Differential regulation of type IV collagenases and metalloelastase in murine macrophages by the synthetic bacterial lipopeptide JBT 3002

We determined whether the expression of matrix metalloproteinases (MMP) and tissue inhibitors of MMPs (TIMP) in murine macrophages is regulated by the novel synthetic bacterial lipopeptide JBT 3002. Multilamellar liposomes (MLV) encapsulating JBT 3002 (MLV-JBT 3002) stimulated the production of 72-kDa and 92-kDa (gelatinase A and B) type IV collagenase and inhibited the production of murine metalloelastase (MME) in a dose-dependent manner in murine peritoneal macrophages. MLV-JBT 3002 also induced production of TIMP-1. MLV-JBT 3002 did not induce collagenase production in tumor cells.
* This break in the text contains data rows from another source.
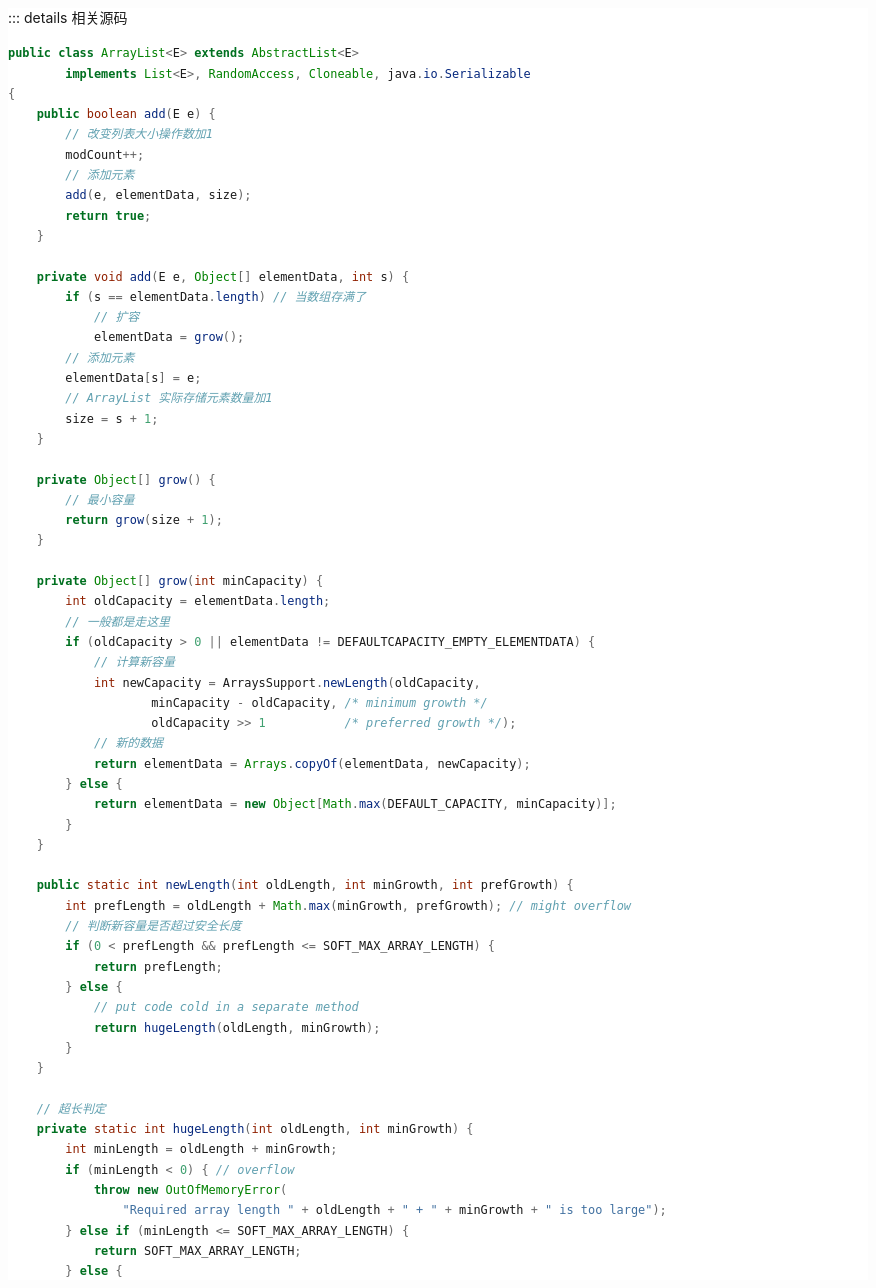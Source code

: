 ::: details 相关源码

```java
public class ArrayList<E> extends AbstractList<E>
        implements List<E>, RandomAccess, Cloneable, java.io.Serializable
{
    public boolean add(E e) {
        // 改变列表大小操作数加1
        modCount++;
        // 添加元素
        add(e, elementData, size);
        return true;
    }

    private void add(E e, Object[] elementData, int s) {
        if (s == elementData.length) // 当数组存满了
            // 扩容
            elementData = grow();
        // 添加元素
        elementData[s] = e;
        // ArrayList 实际存储元素数量加1
        size = s + 1;
    }

    private Object[] grow() {
        // 最小容量
        return grow(size + 1);
    }

    private Object[] grow(int minCapacity) {
        int oldCapacity = elementData.length;
        // 一般都是走这里
        if (oldCapacity > 0 || elementData != DEFAULTCAPACITY_EMPTY_ELEMENTDATA) {
            // 计算新容量
            int newCapacity = ArraysSupport.newLength(oldCapacity,
                    minCapacity - oldCapacity, /* minimum growth */
                    oldCapacity >> 1           /* preferred growth */);
            // 新的数据
            return elementData = Arrays.copyOf(elementData, newCapacity);
        } else {
            return elementData = new Object[Math.max(DEFAULT_CAPACITY, minCapacity)];
        }
    }

    public static int newLength(int oldLength, int minGrowth, int prefGrowth) {
        int prefLength = oldLength + Math.max(minGrowth, prefGrowth); // might overflow
        // 判断新容量是否超过安全长度
        if (0 < prefLength && prefLength <= SOFT_MAX_ARRAY_LENGTH) {
            return prefLength;
        } else {
            // put code cold in a separate method
            return hugeLength(oldLength, minGrowth);
        }
    }

    // 超长判定
    private static int hugeLength(int oldLength, int minGrowth) {
        int minLength = oldLength + minGrowth;
        if (minLength < 0) { // overflow
            throw new OutOfMemoryError(
                "Required array length " + oldLength + " + " + minGrowth + " is too large");
        } else if (minLength <= SOFT_MAX_ARRAY_LENGTH) {
            return SOFT_MAX_ARRAY_LENGTH;
        } else {
```
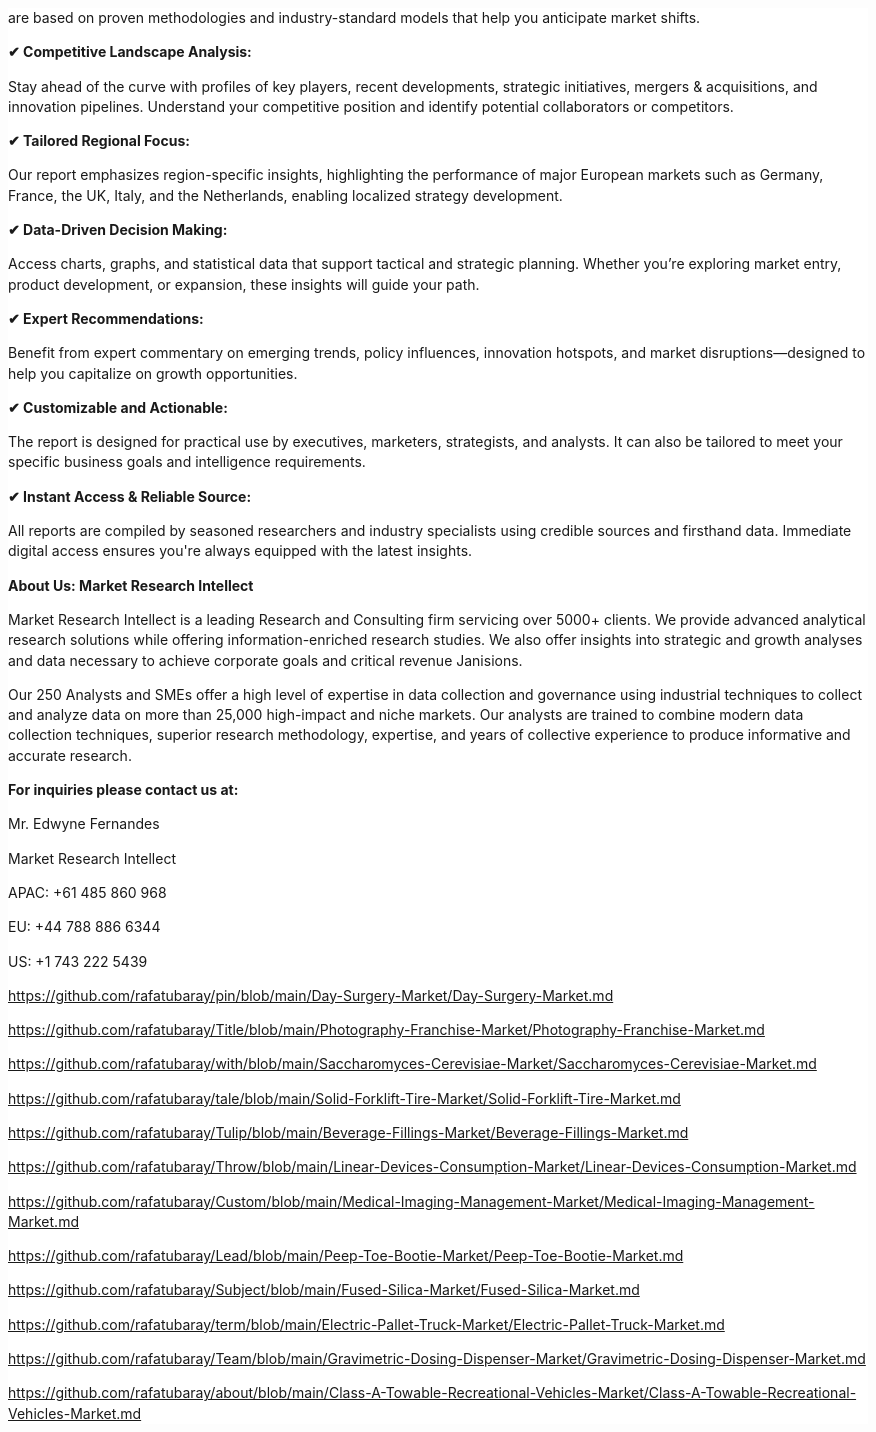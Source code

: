 are based on proven methodologies and industry-standard models that help you anticipate market shifts.</p><p><strong>✔ Competitive Landscape Analysis:</strong></p><p>Stay ahead of the curve with profiles of key players, recent developments, strategic initiatives, mergers &amp; acquisitions, and innovation pipelines. Understand your competitive position and identify potential collaborators or competitors.</p><p><strong>✔ Tailored Regional Focus:</strong></p><p>Our report emphasizes region-specific insights, highlighting the performance of major European markets such as Germany, France, the UK, Italy, and the Netherlands, enabling localized strategy development.</p><p><strong>✔ Data-Driven Decision Making:</strong></p><p>Access charts, graphs, and statistical data that support tactical and strategic planning. Whether you&rsquo;re exploring market entry, product development, or expansion, these insights will guide your path.</p><p><strong>✔ Expert Recommendations:</strong></p><p>Benefit from expert commentary on emerging trends, policy influences, innovation hotspots, and market disruptions&mdash;designed to help you capitalize on growth opportunities.</p><p><strong>✔ Customizable and Actionable:</strong></p><p>The report is designed for practical use by executives, marketers, strategists, and analysts. It can also be tailored to meet your specific business goals and intelligence requirements.</p><p><strong>✔ Instant Access &amp; Reliable Source:</strong></p><p>All reports are compiled by seasoned researchers and industry specialists using credible sources and firsthand data. Immediate digital access ensures you're always equipped with the latest insights.</p><p><strong><span class="font-[700]">About Us: Market Research Intellect</span></strong></p><p><span class="">Market Research Intellect is a leading Research and Consulting firm servicing over 5000+ clients. We provide advanced analytical research solutions while offering information-enriched research studies.&nbsp;</span>We also offer insights into strategic and growth analyses and data necessary to achieve corporate goals and critical revenue Janisions.</p><p><span class="">Our 250 Analysts and SMEs offer a high level of expertise in data collection and governance using industrial techniques to collect and analyze data on more than 25,000 high-impact and niche markets. Our analysts are trained to combine modern data collection techniques, superior research methodology, expertise, and years of collective experience to produce informative and accurate research.</span></p><p><strong>For inquiries please contact us at:</strong></p><p>Mr. Edwyne Fernandes</p><p>Market Research Intellect</p><p>APAC: +61 485 860 968</p><p>EU: +44 788 886 6344</p><p>US: +1 743 222 5439</p><p><a href="https://github.com/rafatubaray/pin/blob/main/Day-Surgery-Market/Day-Surgery-Market.md">https://github.com/rafatubaray/pin/blob/main/Day-Surgery-Market/Day-Surgery-Market.md</a></p><p><a href="https://github.com/rafatubaray/Title/blob/main/Photography-Franchise-Market/Photography-Franchise-Market.md">https://github.com/rafatubaray/Title/blob/main/Photography-Franchise-Market/Photography-Franchise-Market.md</a></p><p><a href="https://github.com/rafatubaray/with/blob/main/Saccharomyces-Cerevisiae-Market/Saccharomyces-Cerevisiae-Market.md">https://github.com/rafatubaray/with/blob/main/Saccharomyces-Cerevisiae-Market/Saccharomyces-Cerevisiae-Market.md</a></p><p><a href="https://github.com/rafatubaray/tale/blob/main/Solid-Forklift-Tire-Market/Solid-Forklift-Tire-Market.md">https://github.com/rafatubaray/tale/blob/main/Solid-Forklift-Tire-Market/Solid-Forklift-Tire-Market.md</a></p><p><a href="https://github.com/rafatubaray/Tulip/blob/main/Beverage-Fillings-Market/Beverage-Fillings-Market.md">https://github.com/rafatubaray/Tulip/blob/main/Beverage-Fillings-Market/Beverage-Fillings-Market.md</a></p><p><a href="https://github.com/rafatubaray/Throw/blob/main/Linear-Devices-Consumption-Market/Linear-Devices-Consumption-Market.md">https://github.com/rafatubaray/Throw/blob/main/Linear-Devices-Consumption-Market/Linear-Devices-Consumption-Market.md</a></p><p><a href="https://github.com/rafatubaray/Custom/blob/main/Medical-Imaging-Management-Market/Medical-Imaging-Management-Market.md">https://github.com/rafatubaray/Custom/blob/main/Medical-Imaging-Management-Market/Medical-Imaging-Management-Market.md</a></p><p><a href="https://github.com/rafatubaray/Lead/blob/main/Peep-Toe-Bootie-Market/Peep-Toe-Bootie-Market.md">https://github.com/rafatubaray/Lead/blob/main/Peep-Toe-Bootie-Market/Peep-Toe-Bootie-Market.md</a></p><p><a href="https://github.com/rafatubaray/Subject/blob/main/Fused-Silica-Market/Fused-Silica-Market.md">https://github.com/rafatubaray/Subject/blob/main/Fused-Silica-Market/Fused-Silica-Market.md</a></p><p><a href="https://github.com/rafatubaray/term/blob/main/Electric-Pallet-Truck-Market/Electric-Pallet-Truck-Market.md">https://github.com/rafatubaray/term/blob/main/Electric-Pallet-Truck-Market/Electric-Pallet-Truck-Market.md</a></p><p><a href="https://github.com/rafatubaray/Team/blob/main/Gravimetric-Dosing-Dispenser-Market/Gravimetric-Dosing-Dispenser-Market.md">https://github.com/rafatubaray/Team/blob/main/Gravimetric-Dosing-Dispenser-Market/Gravimetric-Dosing-Dispenser-Market.md</a></p><p><a href="https://github.com/rafatubaray/about/blob/main/Class-A-Towable-Recreational-Vehicles-Market/Class-A-Towable-Recreational-Vehicles-Market.md">https://github.com/rafatubaray/about/blob/main/Class-A-Towable-Recreational-Vehicles-Market/Class-A-Towable-Recreational-Vehicles-Market.md</a></p>
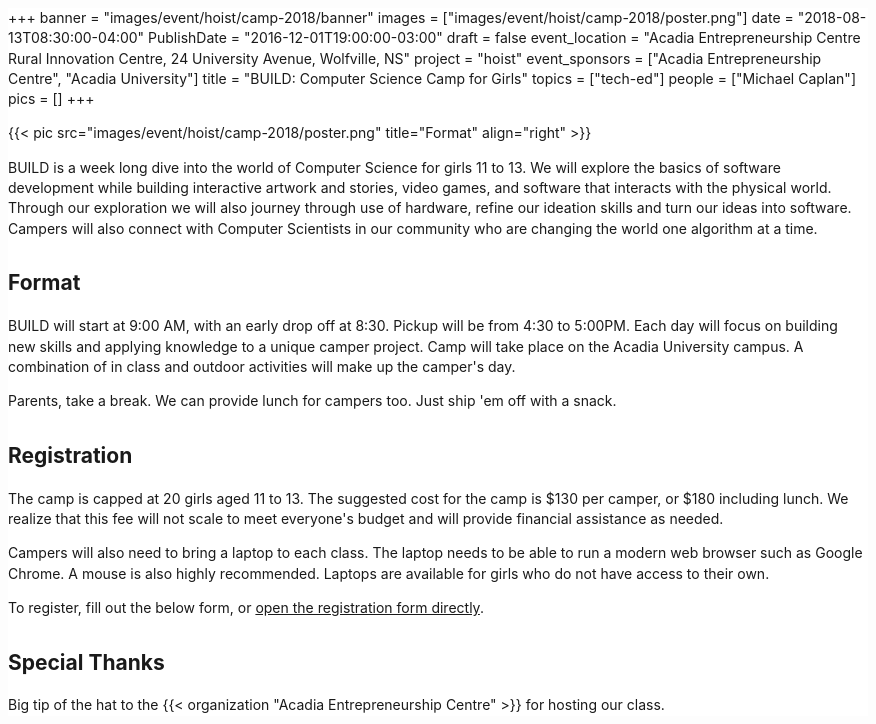 +++
banner = "images/event/hoist/camp-2018/banner"
images = ["images/event/hoist/camp-2018/poster.png"]
date = "2018-08-13T08:30:00-04:00"
PublishDate = "2016-12-01T19:00:00-03:00"
draft = false
event_location = "Acadia Entrepreneurship Centre Rural Innovation Centre, 24 University Avenue, Wolfville, NS"
project = "hoist"
event_sponsors = ["Acadia Entrepreneurship Centre", "Acadia University"]
title = "BUILD: Computer Science Camp for Girls"
topics = ["tech-ed"]
people = ["Michael Caplan"]
pics = []
+++

{{< pic src="images/event/hoist/camp-2018/poster.png" title="Format" align="right" >}}

BUILD is a week long dive into the world of Computer Science for girls 11 to 13.  We will explore the basics of software development while building interactive artwork and stories, video games, and software that interacts with the physical world.  Through our exploration we will also journey through use of hardware, refine our ideation skills and turn our ideas into software.  Campers will also connect with Computer Scientists in our community who are changing the world one algorithm at a time.

## Format ##

BUILD will start at 9:00 AM, with an early drop off at 8:30.  Pickup will be from 4:30 to 5:00PM.  Each day will focus on building new skills and applying knowledge to a unique camper project.  Camp will take place on the Acadia University campus.  A combination of in class and outdoor activities will make up the camper's day.  

Parents, take a break.  We can provide lunch for campers too.  Just ship 'em off with a snack.


## Registration ##

The camp is capped at 20 girls aged 11 to 13.   The suggested cost for the camp is $130 per camper, or $180 including lunch.  We realize that this fee will not scale to meet everyone's budget and will provide financial assistance as needed.   

Campers will also need to bring a laptop to each class.  The laptop needs to be able to run a modern web browser such as Google Chrome.  A mouse is also highly recommended.  Laptops are available for girls who do not have access to their own.

To register, fill out the below form, or [open the registration form directly](https://goo.gl/forms/cJ3kGgEVptVcm9292).

<iframe src="https://docs.google.com/forms/d/e/1FAIpQLSfF1VU9Ql9Xw1f-Qf2JbU6ru94Ifp5JVYTta9O-bjCq4OATXQ/viewform?embedded=true" width="100%" height="100%" style="height: 95vh" frameborder="0" marginheight="0" marginwidth="0">Loading...</iframe>

## Special Thanks ##

Big tip of the hat to the {{< organization "Acadia Entrepreneurship Centre" >}} for hosting our class.
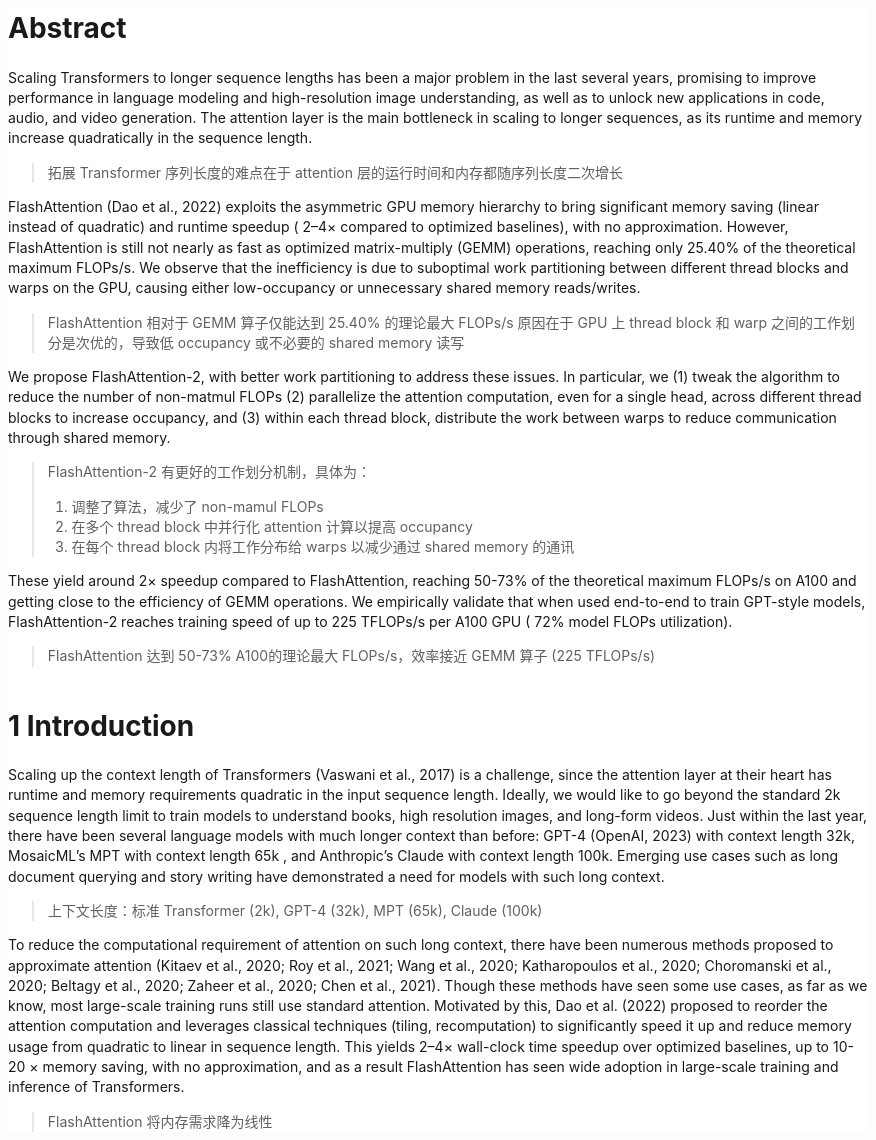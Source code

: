 # Abstract
Scaling Transformers to longer sequence lengths has been a major problem in the last several years, promising to improve performance in language modeling and high-resolution image understanding, as well as to unlock new applications in code, audio, and video generation. The attention layer is the main bottleneck in scaling to longer sequences, as its runtime and memory increase quadratically in the sequence length. 
> 拓展 Transformer 序列长度的难点在于 attention 层的运行时间和内存都随序列长度二次增长

FlashAttention (Dao et al., 2022) exploits the asymmetric GPU memory hierarchy to bring significant memory saving (linear instead of quadratic) and runtime speedup ( $2–4\times$ compared to optimized baselines), with no approximation. However, FlashAttention is still not nearly as fast as optimized matrix-multiply (GEMM) operations, reaching only $25.40\%$ of the theoretical maximum FLOPs/s. We observe that the inefficiency is due to suboptimal work partitioning between different thread blocks and warps on the GPU, causing either low-occupancy or unnecessary shared memory reads/writes. 
> FlashAttention 相对于 GEMM 算子仅能达到 25.40% 的理论最大 FLOPs/s
> 原因在于 GPU 上 thread block 和 warp 之间的工作划分是次优的，导致低 occupancy 或不必要的 shared memory 读写

We propose FlashAttention-2, with better work partitioning to address these issues. In particular, we (1) tweak the algorithm to reduce the number of non-matmul FLOPs (2) parallelize the attention computation, even for a single head, across different thread blocks to increase occupancy, and (3) within each thread block, distribute the work between warps to reduce communication through shared memory. 
> FlashAttention-2 有更好的工作划分机制，具体为：
> 1. 调整了算法，减少了 non-mamul FLOPs
> 2. 在多个 thread block 中并行化 attention 计算以提高 occupancy
> 3. 在每个 thread block 内将工作分布给 warps 以减少通过 shared memory 的通讯

These yield around $2\times$ speedup compared to FlashAttention, reaching 50-73% of the theoretical maximum FLOPs/s on A100 and getting close to the efficiency of GEMM operations. We empirically validate that when used end-to-end to train GPT-style models, FlashAttention-2 reaches training speed of up to 225 TFLOPs/s per A100 GPU ( $72\%$ model FLOPs utilization). 
> FlashAttention 达到 50-73% A100的理论最大 FLOPs/s，效率接近 GEMM 算子 (225 TFLOPs/s)

# 1 Introduction
Scaling up the context length of Transformers (Vaswani et al., 2017) is a challenge, since the attention layer at their heart has runtime and memory requirements quadratic in the input sequence length. Ideally, we would like to go beyond the standard 2k sequence length limit to train models to understand books, high resolution images, and long-form videos. Just within the last year, there have been several language models with much longer context than before: GPT-4 (OpenAI, 2023) with context length 32k, MosaicML’s MPT with context length 65k , and Anthropic’s Claude with context length 100k. Emerging use cases such as long document querying and story writing have demonstrated a need for models with such long context. 
> 上下文长度：标准 Transformer (2k), GPT-4 (32k), MPT (65k), Claude (100k)

To reduce the computational requirement of attention on such long context, there have been numerous methods proposed to approximate attention (Kitaev et al., 2020; Roy et al., 2021; Wang et al., 2020; Katharopoulos et al., 2020; Choromanski et al., 2020; Beltagy et al., 2020; Zaheer et al., 2020; Chen et al., 2021). Though these methods have seen some use cases, as far as we know, most large-scale training runs still use standard attention. Motivated by this, Dao et al. (2022) proposed to reorder the attention computation and leverages classical techniques (tiling, recomputation) to significantly speed it up and reduce memory usage from quadratic to linear in sequence length. This yields $2–4\times$ wall-clock time speedup over optimized baselines, up to 10-20 × memory saving, with no approximation, and as a result FlashAttention has seen wide adoption in large-scale training and inference of Transformers. 
> FlashAttention 将内存需求降为线性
Priming murine macrophages with interferon-gamma (IFN-γ) inhibited JBT 3002-stimulated production of both MMP-9 and MMP-2 and further inhibited production of MME by a mechanism involving nitric oxide (NO). This conclusion is based on data showing that IFN-γ failed to inhibit production of MMP in the presence of l-methyl arginine or in macrophages from inducible nitric oxide synthase knockout mice. These data suggest that JBT 3002 differentially regulates the production of various MMPs and TIMP in macrophages.